Моя изнуренная голова, в которой живет мое я, стала столь пугливой, столь жадной, что только смерть могла бы принести ей покой.
Несколько дней тому назад я приехал — наяву, а не во сне — в один город, чем-то напоминавший мне декорации для трагического представления. Однажды вечером, расскажу об этом лишь для того, чтобы горько-горько посмеяться, не я один пьянел, смотря наяву, а не во сне, на кружившихся в танце стариков. Ночью сам Командор пожаловал ко мне в комнату; еще днем (проходя мимо его могилы) я, охваченный высокомерием и иронией, пригласил его на ужин. Меня обуял ужас при появлении призрака, я был, ни дать ни взять, конченным человеком; вторая жертва моей дерзости распростерлась подле меня; слюни, еще более мерзостные, чем кровавая пена, стекали с губ, превращенных отвращением в губы покойницы. И теперь я приговорен к одиночеству, которого не приемлю, которое не в силах перенести. Тем не менее я не я буду, если не повторю при случае приглашения; а коли судить по обуявшему меня гневу, я действительно буду уже не моим я, но тенью уходящего старика.
Отправляясь от какого-то пакостного страдания, стоящая на своем дерзость растет и растет, сначала медленно, затем вдруг переливается в волну обретенного вопреки всякому разуму счастья.
Сегодня под ослепительным сиянием неба отвергнув напрочь мысли о справедливости, это существование — болезненное, едва не мертвое и в то же время реальное — всецело вверяет себя обнаруженной его вступлением в мир “нехватке”.
После того, как набирающая силу тошнота передала совершенное “бытие” во власть небесной пустоты, оно, треща по швам, стало уже не бытием, а раной, даже агонией всего, что есть.
Август 1934
[Не могу, возвращаясь назад, проходя заново этот путь, который был проделан человеком, ищущим самого себя (свою славу), не поддаться стремительному и бьющему через край движению — себя воспевающему. Порой злюсь на себя за то, что внушаю окружающим чувство страдальческого существования. Разорванность — знак изобилия. Увядший, слабосильный человек не может жить в разорванности.
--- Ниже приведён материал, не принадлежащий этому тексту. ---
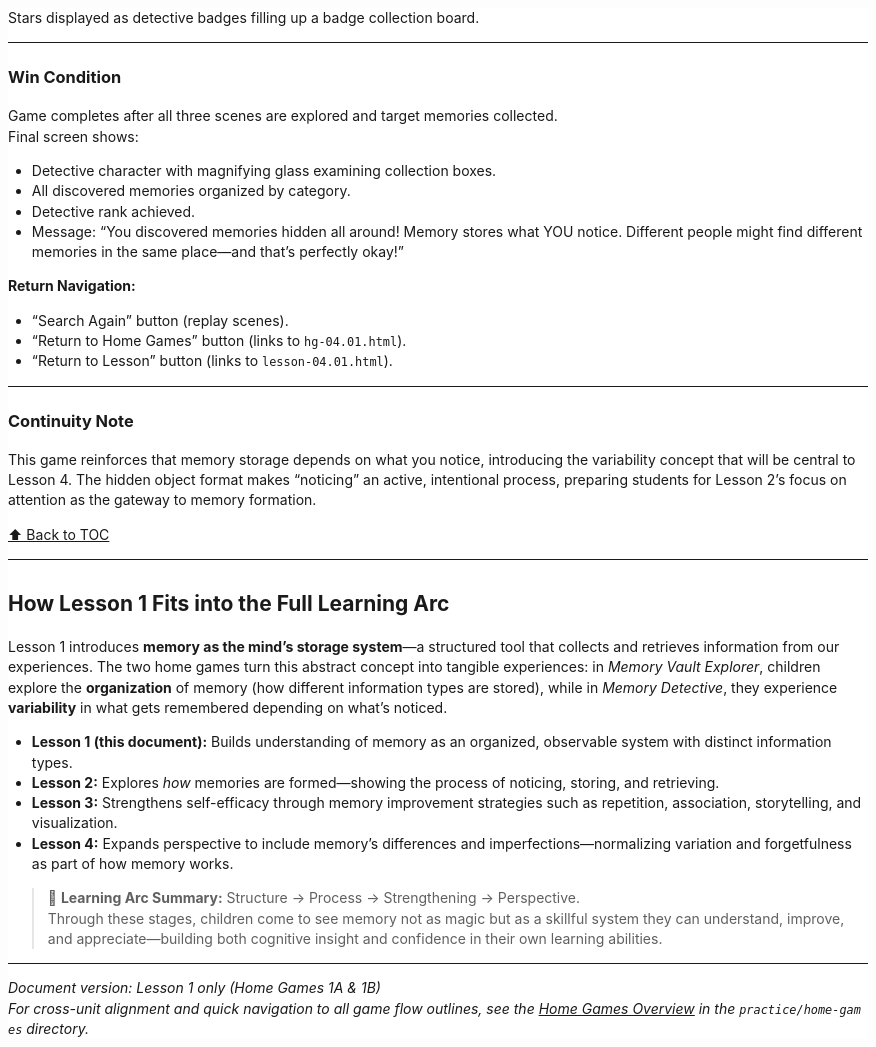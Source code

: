 Stars displayed as detective badges filling up a badge collection board.

---

### Win Condition
Game completes after all three scenes are explored and target memories collected.  
Final screen shows:
- Detective character with magnifying glass examining collection boxes.  
- All discovered memories organized by category.  
- Detective rank achieved.  
- Message: “You discovered memories hidden all around! Memory stores what YOU notice. Different people might find different memories in the same place—and that’s perfectly okay!”  

**Return Navigation:**
- “Search Again” button (replay scenes).  
- “Return to Home Games” button (links to `hg-04.01.html`).  
- “Return to Lesson” button (links to `lesson-04.01.html`).  

---

### Continuity Note
This game reinforces that memory storage depends on what you notice, introducing the variability concept that will be central to Lesson 4. The hidden object format makes “noticing” an active, intentional process, preparing students for Lesson 2’s focus on attention as the gateway to memory formation.

[⬆ Back to TOC](#table-of-contents)

---

## How Lesson 1 Fits into the Full Learning Arc

Lesson 1 introduces **memory as the mind’s storage system**—a structured tool that collects and retrieves information from our experiences. The two home games turn this abstract concept into tangible experiences: in *Memory Vault Explorer*, children explore the **organization** of memory (how different information types are stored), while in *Memory Detective*, they experience **variability** in what gets remembered depending on what’s noticed.  

- **Lesson 1 (this document):** Builds understanding of memory as an organized, observable system with distinct information types.  
- **Lesson 2:** Explores *how* memories are formed—showing the process of noticing, storing, and retrieving.  
- **Lesson 3:** Strengthens self-efficacy through memory improvement strategies such as repetition, association, storytelling, and visualization.  
- **Lesson 4:** Expands perspective to include memory’s differences and imperfections—normalizing variation and forgetfulness as part of how memory works.  

> 🧠 **Learning Arc Summary:** Structure → Process → Strengthening → Perspective.  
> Through these stages, children come to see memory not as magic but as a skillful system they can understand, improve, and appreciate—building both cognitive insight and confidence in their own learning abilities.

---

*Document version: Lesson 1 only (Home Games 1A & 1B)*  
*For cross-unit alignment and quick navigation to all game flow outlines, see the [Home Games Overview](../README.md) in the `practice/home-games` directory.*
Пусть все замрет, станет невозможным, безжизненным… мне и горя мало! Но перехватит ли мне так дыхание?
Собрать воедино все устремления человека, все его возможности, добившись при этом предельной согласованности и крайней разношерстности, не забыть о смехе, от которого рвется ткань (материя), человека образующая, напротив, полностью увериться в своем ничтожестве, если мысль отказывается быть этой сокровенной разорванностью, а объект ее — само бытие — разорванной тканью (Ницше некогда говорил: “И пусть ложной назовется всякая истина, у которой не было смеха” — “Так говорил Заратустра”, “О старых и новых скрижалях”), — вот в чем усилия моей мысли продолжают и разрушают гегелевскую “Феноменологию духа”. Построения Гегеля сводятся к философии труда, “проекта” Гегелевский человек — Бытие и Бог — совершает себя, завершает себя, соответствуя проекту. Должная стать всем самость не гибнет, не тонет в смехотворности или ничтожестве; напротив, единичное — вступивший на путь труда раб — благодаря несчетным ухищрениям достигает вершины всеобщего. Единственный камень преткновения для такого мировидения (несравненной, впрочем, глубины, в чем-то даже недоступной) составляет то, что в человеке к проекту не сводится: безрассудное существование, смех, экстаз, связывающие — в конечном итоге — человека с отрицанием проекта, коим, тем не менее, он является; в конечном итоге, человек человека полностью сводит на нет, всякая мысль об утверждении человека из человека изглаживается. Таков бы мог быть вольготный переход от философии труда — гегелевской, профанной философии — к философии священной, выражаемой “казнью” и предполагающей философию сообщения, куда как более доступную.
Никак не могу взять в толк, почему “мудрость” — наука — связывают с неподвижным существованием — это воспевающая себя суматоха, с хмелем которой сплетаются горячечность и разорванность. Гегелевская деловитость, законченный, профанный характер философии, в основу которой был положен принцип движения, соответствует в жизни Гегеля отказу от всего, что как-то напоминало собой священное опьянение. Не то чтобы Гегель был “не прав”, отказавшись от неких мягкотелых уступок, на которые пошли туманные умы его времени. Смешав существование и труд (рассуждающую мысль, проект), он замкнул мир в границах профанного: отринул священное (сообщение).
Когда буря, о которой я рассказывал, прошла, в моей жизни наступила полоса куда меньшей подавленности. Не знаю в точности, замкнул ли этот кризис мои начинания, но с тех пор у них был свой объект. В совершенном здравомыслии я обрек себя на завоевание некоего недостижимого блага, “грааля”, зерцала, в котором бы с ослепительным сиянием отразились все мои минувшие смятения.